Anglo-Dutch company Shell was ranked in second place on the 2014 Global Fortune 500 list of the world's most valuable companies.[7] It engages worldwide in the upstream, downstream and corporate segments, and also has interests in chemicals and other energy-related businesses.[8] In 2014 Shell was also ranked as the 8th largest oil company worldwide by production, with average daily production of 3.7 billion barrels of oil equivalent (boe) per day.[9]

The company name "Shell" and the corporate logo were decided upon due to founder Marcus Samuel's background in importing and exporting oriental shells.
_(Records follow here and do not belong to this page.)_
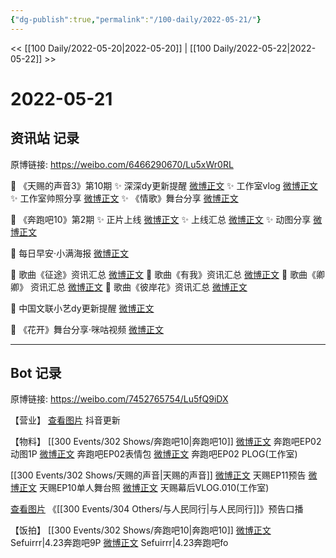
 ```yaml
---
{"dg-publish":true,"permalink":"/100-daily/2022-05-21/"}
---
```



<< [[100 Daily/2022-05-20\|2022-05-20]] | [[100 Daily/2022-05-22\|2022-05-22]] >>

# 2022-05-21

## 资讯站 记录

原博链接: https://weibo.com/6466290670/Lu5xWr0RL

💫 《天赐的声音3》第10期
✨ 深深dy更新提醒 [微博正文](https://m.weibo.cn/6466290670/4771601016948335)
✨ 工作室vlog [微博正文](https://m.weibo.cn/6466290670/4771554120700312)
✨ 工作室帅照分享 [微博正文](https://m.weibo.cn/6466290670/4771640392553499)
✨ 《情歌》舞台分享 [微博正文](https://m.weibo.cn/6466290670/4771546869271798)

💫 《奔跑吧10》第2期
✨ 正片上线 [微博正文](https://m.weibo.cn/6466290670/4771508993657591)
✨ 上线汇总 [微博正文](https://m.weibo.cn/6466290670/4771516820754170)
✨ 动图分享 [微博正文](https://m.weibo.cn/6466290670/4771575913514488)

💫 每日早安·小满海报 [微博正文](https://m.weibo.cn/6466290670/4771472826960291)

💫 歌曲《征途》资讯汇总 [微博正文](https://m.weibo.cn/6466290670/4771502220117502)
💫 歌曲《有我》资讯汇总 [微博正文](https://m.weibo.cn/6466290670/4771502246072042)
💫 歌曲《卿卿》 资讯汇总 [微博正文](https://m.weibo.cn/6466290670/4771502173456155)
💫 歌曲《彼岸花》资讯汇总 [微博正文](https://m.weibo.cn/6466290670/4771502207536752)

💫 中国文联小艺dy更新提醒 [微博正文](https://m.weibo.cn/6466290670/4771701474722092)

💫 《花开》舞台分享·咪咕视频 [微博正文](https://m.weibo.cn/6466290670/4771547446771978)

---
## Bot 记录

原博链接: https://weibo.com/7452765754/Lu5fQ9iDX

【营业】
[查看图片](https://wx4.sinaimg.cn/large/0088n2Pggy1h2gf4765zsj30u01hdjvs.jpg) 抖音更新

【物料】
[[300 Events/302 Shows/奔跑吧10\|奔跑吧10]]
[微博正文](https://m.weibo.cn/5242381821/4771540631818024) 奔跑吧EP02动图1P
[微博正文](https://m.weibo.cn/5242381821/4771593484763504) 奔跑吧EP02表情包
[微博正文](https://m.weibo.cn/7478855230/4771638833055649) 奔跑吧EP02 PLOG(工作室)

[[300 Events/302 Shows/天赐的声音\|天赐的声音]]
[微博正文](https://m.weibo.cn/1315706994/4771553671908525) 天赐EP11预告
[微博正文](https://m.weibo.cn/1315706994/4771563293116030) 天赐EP10单人舞台照
[微博正文](https://m.weibo.cn/7478855230/4771552404964402) 天赐幕后VLOG.010(工作室)

[查看图片](https://wx4.sinaimg.cn/large/0088n2Pggy1h2gfmv3ob7j30u01hdjvp.jpg) 《[[300 Events/304 Others/与人民同行\|与人民同行]]》预告口播

【饭拍】
[[300 Events/302 Shows/奔跑吧10\|奔跑吧10]]
[微博正文](https://m.weibo.cn/7316571481/4771352920461734) Sefuirrr|4.23奔跑吧9P
[微博正文](https://m.weibo.cn/7316571481/4771357285682455) Sefuirrr|4.23奔跑吧fo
He and his brother renamed their oil transport company the Shell Transport and Trading Company in 1897. Royal Dutch was a company formed to develop oil fields in the Dutch East Indies and the two companies joined forces in order to protect themselves against competitor Standard Oil. The full merger of the two companies came in 1907.[10]

After the company had started to sell its US shale gas assets throughout 2013, a new CEO, Ben van Beurden, took charge in January 2014 prior to the announcement of the company's significantly lower performance in the same year. The appointment was immediately followed by the sale of the majority of the company's Australian assets in February 2014.[11]

In April 2015, Shell announced that it had reached an agreement to acquire BG Group for $70 billion.[12] The sale was completed on 15 February 2016.[13] Through the acquisition of BG, Shell strengthened its position as largest independent producer of LNG worldwide. Shell strategically invests in LNG as the company expects that the demand for LNG will surpass its supply within the next ten years and consequently lead to higher LNG world market prices.[14]

Company Report Highlights

According to Shell's 2014 CEO Review[15], the company had achieved 'better results despite the fall in oil prices during the second half of 2014'.

The company also reported 10 notable discoveries in the USA, Gabon and Malaysia, and new production from deep-water projects, including Gumusut-Kakap in Malaysia, which is expected to produce up to 135 thousand barrels per day of oil equivalent (boe/d) and the 40 thousand boe/d Bonga North West development off the coast of Nigeria. Due to the expiry of a licence in Abu Dhabi and the impact of asset sales, however, the company's overall production dropped by 4% compared to the previous year.

In 2014, Shell also reduced it's capital investment from $46 billion in 2013 to $37 billion.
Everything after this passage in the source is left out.